Pinellas sheriff, feds announce changes to controversial immigrant detention policy
LARGO -- For years, county sheriffs in the United States have faced a quandary when asked by federal officials to hold undocumented immigrants in their local jails.Posted — Updated
LARGO -- For years, county sheriffs in the United States have faced a quandary when asked by federal officials to hold undocumented immigrants in their local jails.
They could continue to hold them for up to two days past the time they were legally free to leave, giving U.S. Immigration and Customs Enforcement officers time to pick them up. But that would open the sheriffs to civil rights lawsuits.
They could release the detainee before ICE arrived. But that risked putting someone in the country illegally back on the streets.
On Wednesday, a top federal immigration official stood alongside Tampa Bay area sheriffs to announce what he said is a workaround for sheriffs who want to cooperate with ICE.
The new protocol calls for ICE to send a booking form that transfers custody of the detainees from the local jail to federal immigration authorities, ICE deputy director Thomas Homan said.
At that point, the jail's only role is housing the detainee, said Pinellas Sheriff Bob Gualtieri.
Sheriffs will be paid up to $50 to hold the inmate for up to 48 hours. Called a "basic ordering agreement," the scheme is similar to the inter-governmental agreements that jail operators strike with federal agencies like the Federal Bureau of Investigation, Gualtieri said.
"These agreements will make communities here in the Sunshine State safer and more secure from criminal activity perpetrated by individuals with no legal standing to be in this country in the first place," Homan said at a news conference held at the Pinellas County Sheriff's Office.
But immigrant and civil rights advocates say the new agreement is likely not a legal cure-all. Local sheriffs, they said, will continue to face the threat of lawsuits.
"I think they can anticipate more litigation on this subject," said Alyson Sincavage, a legislative associate for the American Immigration Lawyers Association.
The new protocol will be rolled out immediately in 17 Florida counties including Hillsborough, Pinellas, Pasco and Hernando. Gualtieri helped develop it as a representative of the National Sheriffs' Association and Major County Sheriffs of America.
Though ICE detainer requests date back to the late 1980s, Wednesday's announcement is the latest development in a debate that has heated up in the last few years.
In 2014, the first federal court rulings found that ICE detainer requests did not give jail operators legal authority to hold inmates after their local charges were resolved. Doing so, the courts found, violated the detainee's Fourth Amendment protection against illegal search and seizures.
The vast majority of the nation's 3,100 local jails -- most of which are run by local sheriffs -- honored the detainer requests. But more than a dozen court rulings across the country have dissuaded even red-state sheriffs who want to cooperate with ICE from honoring requests because they worry doing so makes them vulnerable to civil rights lawsuits. Some suits have resulted in six-figure settlements.

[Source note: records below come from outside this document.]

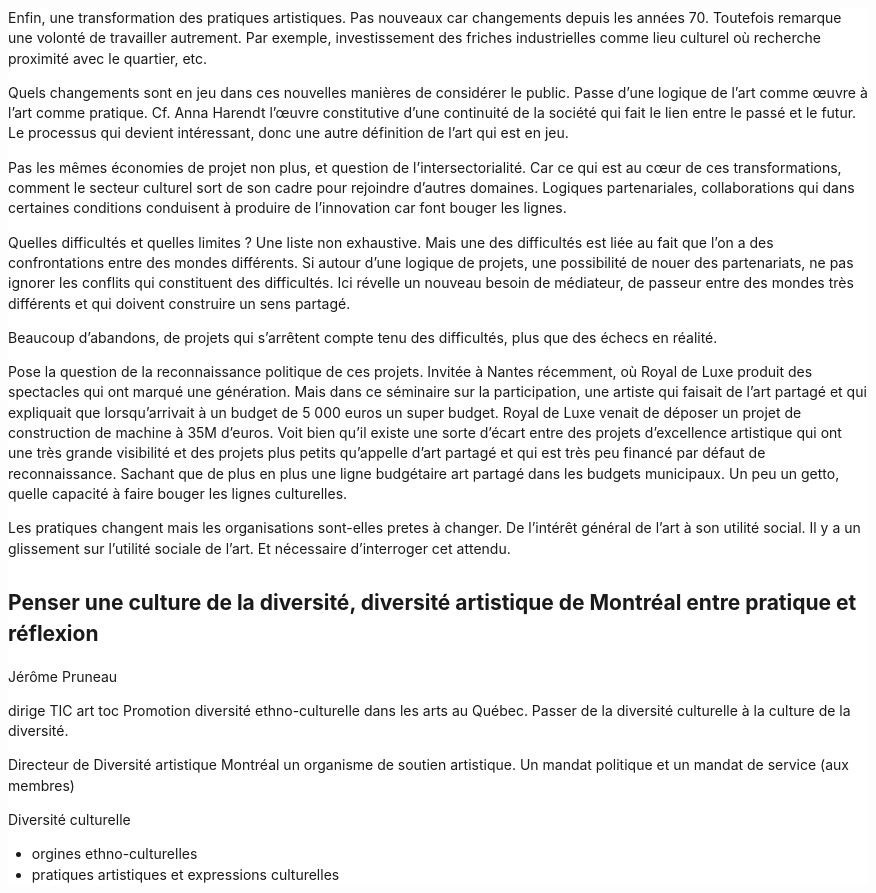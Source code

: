 Enfin, une transformation des pratiques artistiques. Pas nouveaux car changements depuis les années 70. Toutefois remarque une volonté de travailler autrement. Par exemple, investissement des friches industrielles comme lieu culturel où recherche proximité avec le quartier, etc.

Quels changements sont en jeu dans ces nouvelles manières de considérer le public.
Passe d’une logique de l’art comme œuvre à l’art comme pratique.
Cf. Anna Harendt l’œuvre constitutive d’une continuité de la société qui fait le lien entre le passé et le futur.
Le processus qui devient intéressant, donc une autre définition de l’art qui est en jeu.

Pas les mêmes économies de projet non plus, et question de l’intersectorialité. Car ce qui est au cœur de ces transformations, comment le secteur culturel sort de son cadre pour rejoindre d’autres domaines. Logiques partenariales, collaborations qui dans certaines conditions conduisent à produire de l’innovation car font bouger les lignes.


Quelles difficultés et quelles limites ?
Une liste non exhaustive. Mais une des difficultés est liée au fait que l’on a des confrontations entre des mondes différents. Si autour d’une logique de projets, une possibilité de nouer des partenariats, ne pas ignorer les conflits qui constituent des difficultés. Ici révelle un nouveau besoin de médiateur, de passeur entre des mondes très différents et qui doivent construire un sens partagé.

Beaucoup d’abandons, de projets qui s’arrêtent compte tenu des difficultés, plus que des échecs en réalité.

Pose la question de la reconnaissance politique de ces projets. Invitée à Nantes récemment, où Royal de Luxe produit des spectacles qui ont marqué une génération. Mais dans ce séminaire sur la participation, une artiste qui faisait de l’art partagé et qui expliquait que lorsqu’arrivait à un budget de 5 000 euros un super budget. Royal de Luxe venait de déposer un projet de construction de machine à 35M d’euros. Voit bien qu’il existe une sorte d’écart entre des projets d’excellence artistique qui ont une très grande visibilité et des projets plus petits qu’appelle d’art partagé et qui est très peu financé par défaut de reconnaissance. Sachant que de plus en plus une ligne budgétaire art partagé dans les budgets municipaux. Un peu un getto, quelle capacité à faire bouger les lignes culturelles.

Les pratiques changent mais les organisations sont-elles pretes à changer.
De l’intérêt général de l’art à son utilité social. Il y a un glissement sur l’utilité sociale de l’art. Et nécessaire d’interroger cet attendu.


## Penser une culture de la diversité, diversité artistique de Montréal entre pratique et réflexion

Jérôme Pruneau

dirige TIC art toc
Promotion diversité ethno-culturelle dans les arts au Québec. Passer de la diversité culturelle à la culture de la diversité.

Directeur de Diversité artistique Montréal un organisme de soutien artistique.
Un mandat politique et un mandat de service (aux membres)

Diversité culturelle
- orgines ethno-culturelles
- pratiques artistiques et expressions culturelles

"Sheriffs were between a rock and a hard place," said Gualtieri, who is also an attorney. "We had to choose between releasing criminals from our jails to commit more crimes and victimize our communities or hold these illegal aliens and risk being sued."
In addition to the four Tampa Bay area counties, the protocol also is in effect in Polk, Manatee, Sarasota, Bay, Brevard, Collier, Charlotte, Indian River, Lee, Monroe, Santa Rosa, Suwannee and Walton counties. It will expand to the rest of Florida and after that, to the rest of the United States. A timetable for the expansion has not been set, but officials said they want to act as quickly as possible.
When it comes to who would be vulnerable under the new policy, some sheriffs came ready with stories of undocumented immigrants with criminal and deportation histories as examples. Matthew Albence, ICE's executive associate director of enforcement and removal operations, cast an even wider net.
"If you come to our attention through the criminal justice system," he said, "we are going to take an enforcement action against you."
Immigration advocates say the scheme still doesn't resolve a legal flaw: Under the current law, the arrest warrants that allow ICE to take over custody do not have to be reviewed by a judge.
"The basic operation of the scheme is exactly the same," said Spencer Amdur, a staff attorney for the American Civil Liberties Union's Immigrants' Rights Project. "ICE decides they want to arrest somebody, they send a form to the local jail, but the fact remains that it's the local jail who's carrying out that arrest. They're the ones depriving the person of their liberty."
Gualtieri has said those advocates should take up that complaint with Congress because there is currently no legal framework for judicial review.
Sincavage, the AILA attorney, doesn't disagree, "but that doesn't mean sheriffs should be entering agreements with ICE to hold people beyond their release dates and continue to violate their Fourth Amendment rights."